> _TASK DETAILS_
Report the count of lines containing the word "Keep" in these records, with no other text.
(SUPPLIED RECORDS begins)
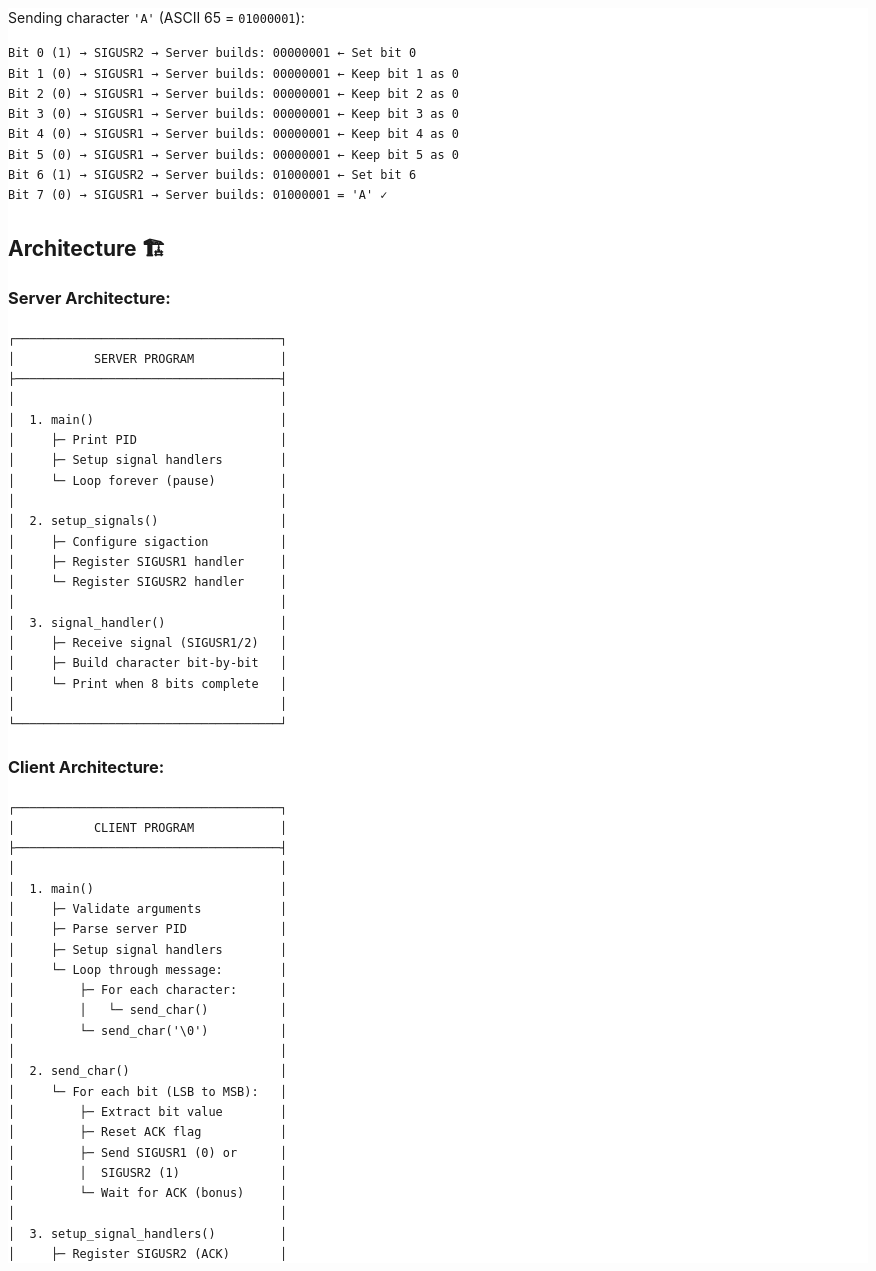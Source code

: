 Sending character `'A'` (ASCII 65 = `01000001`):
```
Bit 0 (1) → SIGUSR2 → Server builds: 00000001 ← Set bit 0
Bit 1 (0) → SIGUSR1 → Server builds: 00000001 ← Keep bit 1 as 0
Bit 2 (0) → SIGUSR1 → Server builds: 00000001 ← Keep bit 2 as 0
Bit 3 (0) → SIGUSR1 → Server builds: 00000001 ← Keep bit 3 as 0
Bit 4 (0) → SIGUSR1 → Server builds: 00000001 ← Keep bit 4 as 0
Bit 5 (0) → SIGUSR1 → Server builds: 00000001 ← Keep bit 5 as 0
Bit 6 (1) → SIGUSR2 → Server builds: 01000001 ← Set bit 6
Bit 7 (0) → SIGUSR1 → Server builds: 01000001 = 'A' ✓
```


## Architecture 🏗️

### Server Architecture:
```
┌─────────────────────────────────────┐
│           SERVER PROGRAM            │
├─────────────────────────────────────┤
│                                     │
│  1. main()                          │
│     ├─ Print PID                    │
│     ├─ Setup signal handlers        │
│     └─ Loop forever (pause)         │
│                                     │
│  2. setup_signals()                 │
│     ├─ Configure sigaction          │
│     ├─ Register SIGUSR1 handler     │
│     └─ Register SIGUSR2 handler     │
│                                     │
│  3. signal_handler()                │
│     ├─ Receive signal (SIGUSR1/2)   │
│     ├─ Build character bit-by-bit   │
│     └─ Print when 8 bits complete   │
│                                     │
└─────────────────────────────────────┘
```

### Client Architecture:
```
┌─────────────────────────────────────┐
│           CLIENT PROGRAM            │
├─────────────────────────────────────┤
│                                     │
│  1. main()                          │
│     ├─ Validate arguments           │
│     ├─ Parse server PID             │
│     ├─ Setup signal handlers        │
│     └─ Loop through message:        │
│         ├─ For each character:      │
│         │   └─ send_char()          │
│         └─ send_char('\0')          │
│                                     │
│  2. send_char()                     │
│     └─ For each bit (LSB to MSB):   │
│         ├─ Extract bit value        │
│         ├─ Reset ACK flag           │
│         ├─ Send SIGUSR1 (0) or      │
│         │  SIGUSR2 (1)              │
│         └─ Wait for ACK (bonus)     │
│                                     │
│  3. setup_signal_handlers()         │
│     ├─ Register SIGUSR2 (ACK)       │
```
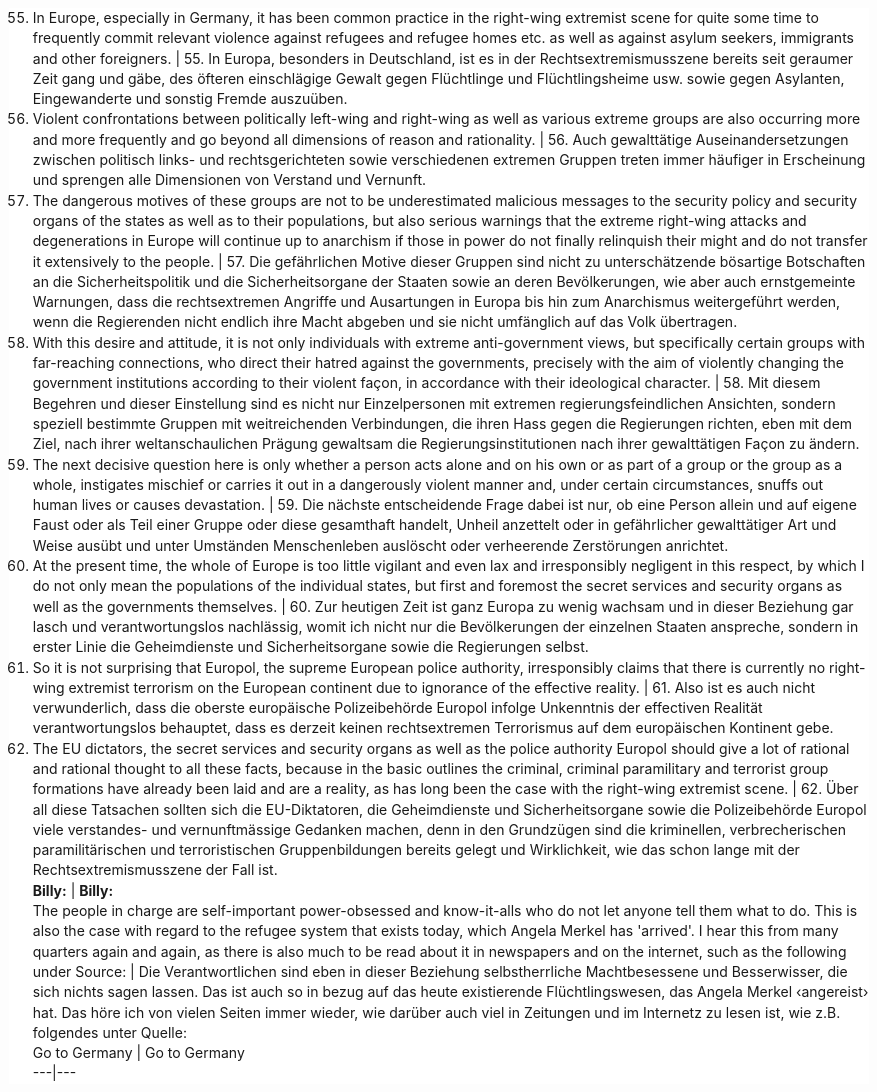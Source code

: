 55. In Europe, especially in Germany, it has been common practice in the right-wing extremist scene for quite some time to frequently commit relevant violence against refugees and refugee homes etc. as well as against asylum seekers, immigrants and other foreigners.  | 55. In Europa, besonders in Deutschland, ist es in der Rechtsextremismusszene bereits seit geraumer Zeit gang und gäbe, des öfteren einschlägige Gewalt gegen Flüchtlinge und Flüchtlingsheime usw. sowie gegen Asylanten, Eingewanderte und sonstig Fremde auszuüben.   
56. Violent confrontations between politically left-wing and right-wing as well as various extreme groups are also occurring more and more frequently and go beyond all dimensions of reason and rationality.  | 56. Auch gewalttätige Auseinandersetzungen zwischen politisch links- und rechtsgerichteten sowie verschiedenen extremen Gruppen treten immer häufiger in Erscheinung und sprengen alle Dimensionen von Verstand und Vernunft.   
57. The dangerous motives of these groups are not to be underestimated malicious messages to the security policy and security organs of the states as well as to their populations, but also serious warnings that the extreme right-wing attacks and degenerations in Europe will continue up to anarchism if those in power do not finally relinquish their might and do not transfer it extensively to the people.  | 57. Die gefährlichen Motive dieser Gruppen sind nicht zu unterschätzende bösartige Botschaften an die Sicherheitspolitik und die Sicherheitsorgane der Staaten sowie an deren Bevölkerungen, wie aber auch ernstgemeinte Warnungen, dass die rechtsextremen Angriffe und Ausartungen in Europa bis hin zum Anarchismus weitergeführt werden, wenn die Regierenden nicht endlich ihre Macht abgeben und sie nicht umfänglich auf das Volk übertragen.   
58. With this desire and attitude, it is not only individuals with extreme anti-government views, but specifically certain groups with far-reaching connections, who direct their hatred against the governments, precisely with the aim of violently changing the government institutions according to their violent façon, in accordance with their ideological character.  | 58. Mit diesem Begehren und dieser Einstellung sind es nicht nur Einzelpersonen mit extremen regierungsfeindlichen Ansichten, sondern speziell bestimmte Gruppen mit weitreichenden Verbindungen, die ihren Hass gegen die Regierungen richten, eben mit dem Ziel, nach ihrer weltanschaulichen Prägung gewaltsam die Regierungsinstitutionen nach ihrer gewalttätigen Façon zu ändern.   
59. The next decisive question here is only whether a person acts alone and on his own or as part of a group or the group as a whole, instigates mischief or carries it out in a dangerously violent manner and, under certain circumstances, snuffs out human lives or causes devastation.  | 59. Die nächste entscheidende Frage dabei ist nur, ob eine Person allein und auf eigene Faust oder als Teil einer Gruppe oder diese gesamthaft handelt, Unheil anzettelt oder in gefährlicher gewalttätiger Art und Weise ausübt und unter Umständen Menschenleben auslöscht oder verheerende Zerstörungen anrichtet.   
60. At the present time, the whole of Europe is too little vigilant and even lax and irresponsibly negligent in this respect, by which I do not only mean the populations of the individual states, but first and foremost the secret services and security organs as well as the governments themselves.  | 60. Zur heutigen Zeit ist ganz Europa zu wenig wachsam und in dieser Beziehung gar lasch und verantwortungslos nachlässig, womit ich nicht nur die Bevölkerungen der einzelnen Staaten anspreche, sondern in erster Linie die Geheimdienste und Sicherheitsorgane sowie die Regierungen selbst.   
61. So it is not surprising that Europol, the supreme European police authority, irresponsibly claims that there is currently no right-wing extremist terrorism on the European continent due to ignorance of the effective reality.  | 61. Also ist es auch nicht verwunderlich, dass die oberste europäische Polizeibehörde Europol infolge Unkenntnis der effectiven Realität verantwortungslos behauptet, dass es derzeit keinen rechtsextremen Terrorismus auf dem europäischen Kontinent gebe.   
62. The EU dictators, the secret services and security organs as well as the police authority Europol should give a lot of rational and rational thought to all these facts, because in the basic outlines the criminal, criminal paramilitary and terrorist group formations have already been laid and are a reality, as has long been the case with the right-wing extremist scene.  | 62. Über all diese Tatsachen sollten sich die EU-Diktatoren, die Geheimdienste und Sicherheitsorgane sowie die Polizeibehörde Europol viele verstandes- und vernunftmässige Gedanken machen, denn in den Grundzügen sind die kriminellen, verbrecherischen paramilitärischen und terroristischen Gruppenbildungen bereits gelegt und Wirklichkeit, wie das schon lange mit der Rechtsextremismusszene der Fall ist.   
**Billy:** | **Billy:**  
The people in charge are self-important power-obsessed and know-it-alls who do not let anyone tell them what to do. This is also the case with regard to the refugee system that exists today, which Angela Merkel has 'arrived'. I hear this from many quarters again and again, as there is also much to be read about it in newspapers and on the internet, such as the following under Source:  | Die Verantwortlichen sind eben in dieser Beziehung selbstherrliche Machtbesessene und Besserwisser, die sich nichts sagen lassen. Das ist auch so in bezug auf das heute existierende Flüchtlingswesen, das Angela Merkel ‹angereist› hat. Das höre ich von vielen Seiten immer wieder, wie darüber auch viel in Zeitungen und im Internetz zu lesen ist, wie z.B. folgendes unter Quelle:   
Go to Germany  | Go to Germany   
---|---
(SUPPLIED RECORDS ends)
> _ANSWER BELOW_
5